Ranbaxy falls 8% on reports USFDA inspecting Punjab unit

MUMBAI: Shares of pharmaceutical major Ranbaxy Laboratories were witnessing selling pressure following media reports that the USFDA has begun inspection of its active pharmaceutical ingredient or API manufacturing factory at Toansa in Punjab.

The stock plunged as much as 8 per cent in morning trade to hit its day’s low of Rs 426. The stock was trading at Rs 431.75, down 6.8 per cent, on the BSE at11:00 a.m.

The Toansa plant is crucial for the company as about 70 per cent of APIs used in its formulations are said to be manufactured there.

The US Food and Drug Administration (USFDA) inspection teams had in December 2012 written to the company identifying eight violations in the manufacturing practices at its main API (active pharmaceutical ingredient) unit at Toansa in Punjab, said media reports.

“From fundamental perspective, the product launches whether it is Diovan or Valcyte or the upcoming Nexium launch, all these three are very important triggers for Ranbaxy.
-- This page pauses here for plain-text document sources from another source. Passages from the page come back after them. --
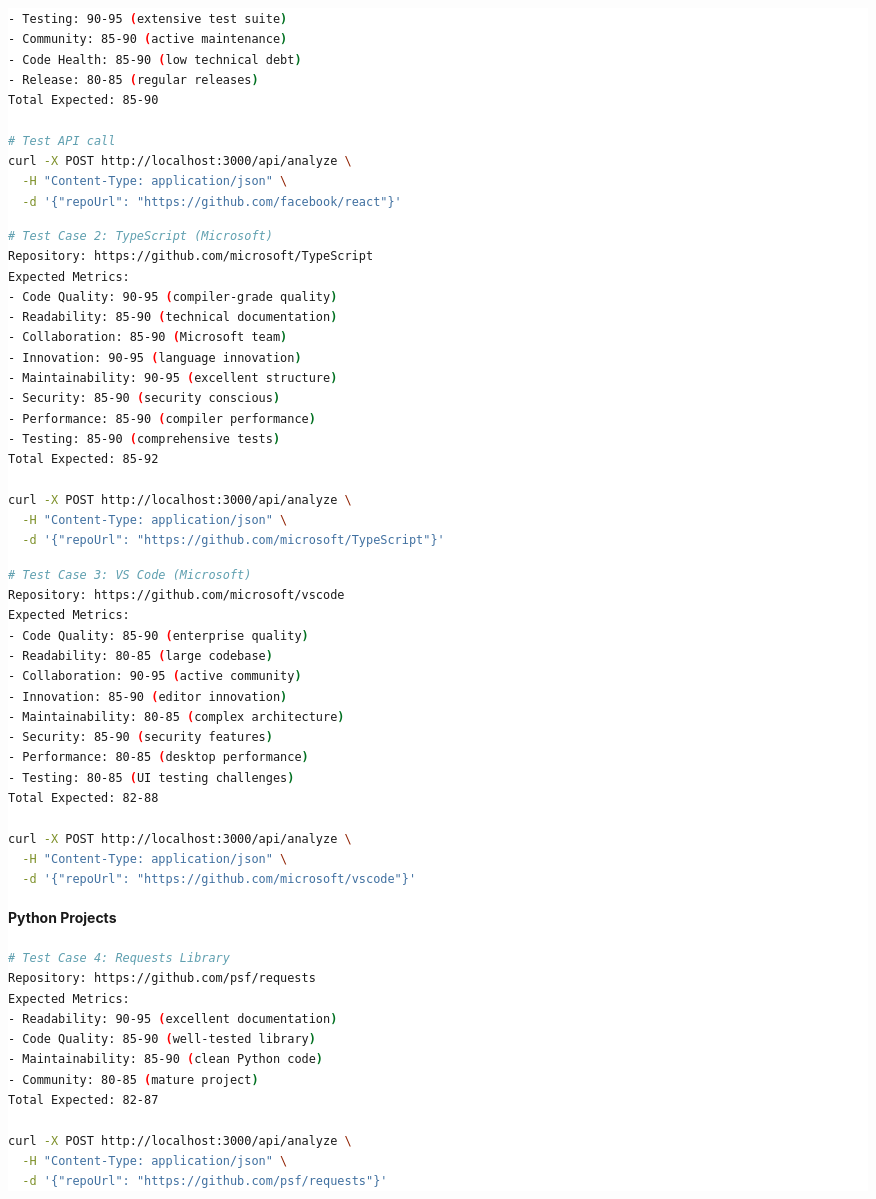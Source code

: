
 ```bash
- Testing: 90-95 (extensive test suite)
- Community: 85-90 (active maintenance)
- Code Health: 85-90 (low technical debt)
- Release: 80-85 (regular releases)
Total Expected: 85-90

# Test API call
curl -X POST http://localhost:3000/api/analyze \
  -H "Content-Type: application/json" \
  -d '{"repoUrl": "https://github.com/facebook/react"}'
```

```bash
# Test Case 2: TypeScript (Microsoft)
Repository: https://github.com/microsoft/TypeScript
Expected Metrics:
- Code Quality: 90-95 (compiler-grade quality)
- Readability: 85-90 (technical documentation)
- Collaboration: 85-90 (Microsoft team)
- Innovation: 90-95 (language innovation)
- Maintainability: 90-95 (excellent structure)
- Security: 85-90 (security conscious)
- Performance: 85-90 (compiler performance)
- Testing: 85-90 (comprehensive tests)
Total Expected: 85-92

curl -X POST http://localhost:3000/api/analyze \
  -H "Content-Type: application/json" \
  -d '{"repoUrl": "https://github.com/microsoft/TypeScript"}'
```

```bash
# Test Case 3: VS Code (Microsoft)
Repository: https://github.com/microsoft/vscode
Expected Metrics:
- Code Quality: 85-90 (enterprise quality)
- Readability: 80-85 (large codebase)
- Collaboration: 90-95 (active community)
- Innovation: 85-90 (editor innovation)
- Maintainability: 80-85 (complex architecture)
- Security: 85-90 (security features)
- Performance: 80-85 (desktop performance)
- Testing: 80-85 (UI testing challenges)
Total Expected: 82-88

curl -X POST http://localhost:3000/api/analyze \
  -H "Content-Type: application/json" \
  -d '{"repoUrl": "https://github.com/microsoft/vscode"}'
```

#### Python Projects
```bash
# Test Case 4: Requests Library
Repository: https://github.com/psf/requests
Expected Metrics:
- Readability: 90-95 (excellent documentation)
- Code Quality: 85-90 (well-tested library)
- Maintainability: 85-90 (clean Python code)
- Community: 80-85 (mature project)
Total Expected: 82-87

curl -X POST http://localhost:3000/api/analyze \
  -H "Content-Type: application/json" \
  -d '{"repoUrl": "https://github.com/psf/requests"}'
```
If you look at it in terms of earnings trajectory, if these three products come through, the earnings could look at significantly higher level than what they are doing of late,” said Arvind Bothra, Pharma Analyst, Religare to ET Now recently.

“That could explain part of the upmove. There could also be other investor-related expectations on corporate action which of course has little to do with the fundamentals. Should these three important product approvals come through, you would get some more comfort on the earnings,” he added.